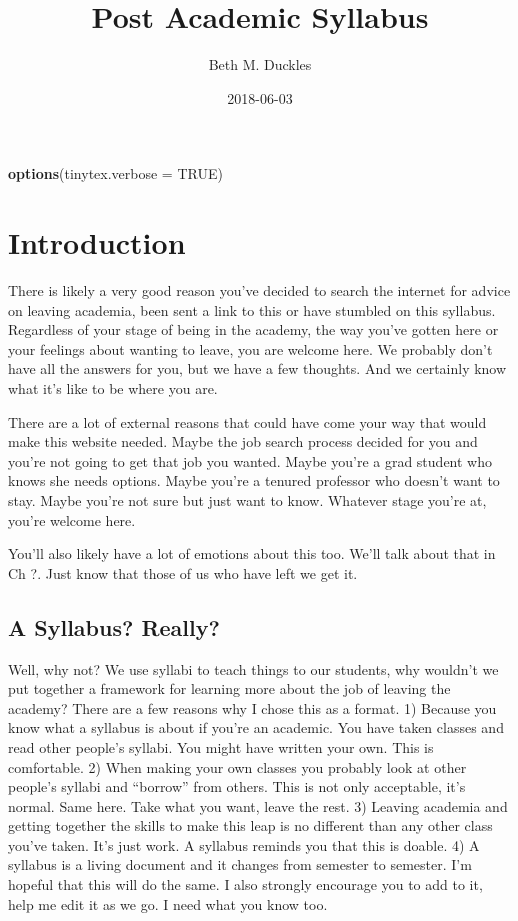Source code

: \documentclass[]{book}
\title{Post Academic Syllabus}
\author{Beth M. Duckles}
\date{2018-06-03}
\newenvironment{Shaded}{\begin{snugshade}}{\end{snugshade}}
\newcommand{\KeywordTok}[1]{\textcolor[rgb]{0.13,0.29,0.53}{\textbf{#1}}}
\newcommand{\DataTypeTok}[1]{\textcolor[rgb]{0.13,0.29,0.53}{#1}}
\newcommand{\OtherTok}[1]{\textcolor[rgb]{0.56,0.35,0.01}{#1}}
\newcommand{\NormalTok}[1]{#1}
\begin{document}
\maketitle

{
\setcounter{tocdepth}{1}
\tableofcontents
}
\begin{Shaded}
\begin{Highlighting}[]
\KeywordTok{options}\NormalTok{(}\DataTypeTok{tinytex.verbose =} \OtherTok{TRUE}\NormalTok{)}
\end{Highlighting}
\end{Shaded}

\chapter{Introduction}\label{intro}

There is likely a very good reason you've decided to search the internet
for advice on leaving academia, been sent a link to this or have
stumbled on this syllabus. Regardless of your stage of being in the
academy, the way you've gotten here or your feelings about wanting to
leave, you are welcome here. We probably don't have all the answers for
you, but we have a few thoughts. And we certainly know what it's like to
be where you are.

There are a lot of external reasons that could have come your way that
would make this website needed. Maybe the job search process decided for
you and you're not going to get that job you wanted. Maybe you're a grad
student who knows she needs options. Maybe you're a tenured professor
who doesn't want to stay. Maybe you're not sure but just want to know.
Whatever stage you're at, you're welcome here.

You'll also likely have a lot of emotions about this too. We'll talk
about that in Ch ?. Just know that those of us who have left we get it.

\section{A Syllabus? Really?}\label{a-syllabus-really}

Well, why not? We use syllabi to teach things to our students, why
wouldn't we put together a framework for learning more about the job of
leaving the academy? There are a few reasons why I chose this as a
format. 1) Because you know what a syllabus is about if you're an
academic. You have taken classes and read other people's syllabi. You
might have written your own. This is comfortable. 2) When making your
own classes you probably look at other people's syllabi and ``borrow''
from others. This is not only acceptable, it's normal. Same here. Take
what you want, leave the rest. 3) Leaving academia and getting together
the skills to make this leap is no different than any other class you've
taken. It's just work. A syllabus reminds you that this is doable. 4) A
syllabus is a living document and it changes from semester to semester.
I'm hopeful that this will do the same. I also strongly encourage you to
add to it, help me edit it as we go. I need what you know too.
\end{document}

§ ASSIGNED TASK:
When you copy the lines above, drop the pictures and keep everything else exact.

§ EXERCISE SOLUTION:
Source code

: \documentclass[]{book}
\title{Post Academic Syllabus}
\author{Beth M. Duckles}
\date{2018-06-03}
\newenvironment{Shaded}{\begin{snugshade}}{\end{snugshade}}
\newcommand{\KeywordTok}[1]{\textcolor[rgb]{0.13,0.29,0.53}{\textbf{#1}}}
\newcommand{\DataTypeTok}[1]{\textcolor[rgb]{0.13,0.29,0.53}{#1}}
\newcommand{\OtherTok}[1]{\textcolor[rgb]{0.56,0.35,0.01}{#1}}
\newcommand{\NormalTok}[1]{#1}
\begin{document}
\maketitle

{
\setcounter{tocdepth}{1}
\tableofcontents
}
\begin{Shaded}
\begin{Highlighting}[]
\KeywordTok{options}\NormalTok{(}\DataTypeTok{tinytex.verbose =} \OtherTok{TRUE}\NormalTok{)}
\end{Highlighting}
\end{Shaded}

\chapter{Introduction}\label{intro}

There is likely a very good reason you've decided to search the internet
for advice on leaving academia, been sent a link to this or have
stumbled on this syllabus. Regardless of your stage of being in the
academy, the way you've gotten here or your feelings about wanting to
leave, you are welcome here. We probably don't have all the answers for
you, but we have a few thoughts. And we certainly know what it's like to
be where you are.

There are a lot of external reasons that could have come your way that
would make this website needed. Maybe the job search process decided for
you and you're not going to get that job you wanted. Maybe you're a grad
student who knows she needs options. Maybe you're a tenured professor
who doesn't want to stay. Maybe you're not sure but just want to know.
Whatever stage you're at, you're welcome here.

You'll also likely have a lot of emotions about this too. We'll talk
about that in Ch ?. Just know that those of us who have left we get it.

\section{A Syllabus? Really?}\label{a-syllabus-really}

Well, why not? We use syllabi to teach things to our students, why
wouldn't we put together a framework for learning more about the job of
leaving the academy? There are a few reasons why I chose this as a
format. 1) Because you know what a syllabus is about if you're an
academic. You have taken classes and read other people's syllabi. You
might have written your own. This is comfortable. 2) When making your
own classes you probably look at other people's syllabi and ``borrow''
from others. This is not only acceptable, it's normal. Same here. Take
what you want, leave the rest. 3) Leaving academia and getting together
the skills to make this leap is no different than any other class you've
taken. It's just work. A syllabus reminds you that this is doable. 4) A
syllabus is a living document and it changes from semester to semester.
I'm hopeful that this will do the same. I also strongly encourage you to
add to it, help me edit it as we go. I need what you know too.
\end{document}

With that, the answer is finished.